Re: Storing a jackrabbit repository as versioned files in git

Posted by Premkumar Stephen <pr...@gmail.com>.
Hi Alex,

Can there be a persistence manager that generally does not need to be
optimized but could persist just the tree structure as shown on the API
side?
I am not sure what this is being optimized on, but I could choose to not
optimize on space, etc.
In that case, would reads get slower?

I agree, there should not be external entities changing the files while it
is running.
We shut down our app ( which internally shuts down jackrabbit) and then do
our version control.

Could you help me get started with the implementation of such a persistence,
or is this too deep and complicated for a newbie?

Regards,
Prem


On Fri, Feb 26, 2010 at 12:10 PM, Alexander Klimetschek <ak...@day.com>wrote:

> On Fri, Feb 26, 2010 at 13:02, Premkumar Stephen <pr...@gmail.com> wrote:
> > We are using the jackrabbit repository (which comes pre-built into a
> > Business Rules solution - http://www.jboss.org/drools/drools-guvnor.html
> )
> >
> > Now, as a standard, we use git to store these files.
>
> Which files? The files beneath the repository home directory? What
> persistence manager do you use?
>
> > However, because of the way jackrabbit stores them, it becomes impossible
> to
> > do operations such as diffs, merges, etc.
> >
> > For those assets that are versioned, can they each be in their own file,
> so
> > that git can take care of changes to them?
>
> IIUC and you want to store the repository files (whatever persistence
> manager and data store you are using) so that you can version them,
> this is generally not possible. Jackrabbit's persistence architecture
> is optimized and doesn't necessarily represent the tree structure seen
> on the JCR API side. Also, it is not advisable to change those files
> while Jackrabbit is running.
>
> However, JCR has versioning built-in, so you can use that for
> versioning purposes. Note that actual diff/merge tools are not
> included in the JCR API (since it's too app and file format specific).
>
> Regards,
> Alex
>
> --
> Alexander Klimetschek
> alexander.klimetschek@day.com
>

Re: Storing a jackrabbit repository as versioned files in git

Posted by Alexander Klimetschek <ak...@day.com>.
On Fri, Feb 26, 2010 at 13:02, Premkumar Stephen <pr...@gmail.com> wrote:
> We are using the jackrabbit repository (which comes pre-built into a
> Business Rules solution - http://www.jboss.org/drools/drools-guvnor.html)
>
> Now, as a standard, we use git to store these files.
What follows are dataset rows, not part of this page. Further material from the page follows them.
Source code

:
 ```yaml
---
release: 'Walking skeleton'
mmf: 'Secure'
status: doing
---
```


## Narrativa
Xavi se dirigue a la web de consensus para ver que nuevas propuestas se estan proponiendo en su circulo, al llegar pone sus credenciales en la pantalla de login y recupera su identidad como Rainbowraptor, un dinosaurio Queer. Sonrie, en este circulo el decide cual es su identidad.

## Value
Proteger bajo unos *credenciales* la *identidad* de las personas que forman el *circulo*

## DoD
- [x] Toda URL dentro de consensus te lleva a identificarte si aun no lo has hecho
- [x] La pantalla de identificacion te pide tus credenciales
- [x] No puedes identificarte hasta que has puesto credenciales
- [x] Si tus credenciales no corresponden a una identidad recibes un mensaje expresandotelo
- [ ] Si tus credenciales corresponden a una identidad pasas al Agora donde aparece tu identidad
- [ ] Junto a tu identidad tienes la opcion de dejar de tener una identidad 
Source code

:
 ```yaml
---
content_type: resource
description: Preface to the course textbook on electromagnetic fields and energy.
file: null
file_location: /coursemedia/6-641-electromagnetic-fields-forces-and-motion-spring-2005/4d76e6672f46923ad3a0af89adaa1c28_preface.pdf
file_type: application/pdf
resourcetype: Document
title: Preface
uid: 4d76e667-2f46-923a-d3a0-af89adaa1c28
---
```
Which files? The files beneath the repository home directory? What
persistence manager do you use?

> However, because of the way jackrabbit stores them, it becomes impossible to
> do operations such as diffs, merges, etc.
>
> For those assets that are versioned, can they each be in their own file, so
> that git can take care of changes to them?

IIUC and you want to store the repository files (whatever persistence
manager and data store you are using) so that you can version them,
this is generally not possible. Jackrabbit's persistence architecture
is optimized and doesn't necessarily represent the tree structure seen
on the JCR API side. Also, it is not advisable to change those files
while Jackrabbit is running.

However, JCR has versioning built-in, so you can use that for
versioning purposes. Note that actual diff/merge tools are not
included in the JCR API (since it's too app and file format specific).

Regards,
Alex

-- 
Alexander Klimetschek
alexander.klimetschek@day.com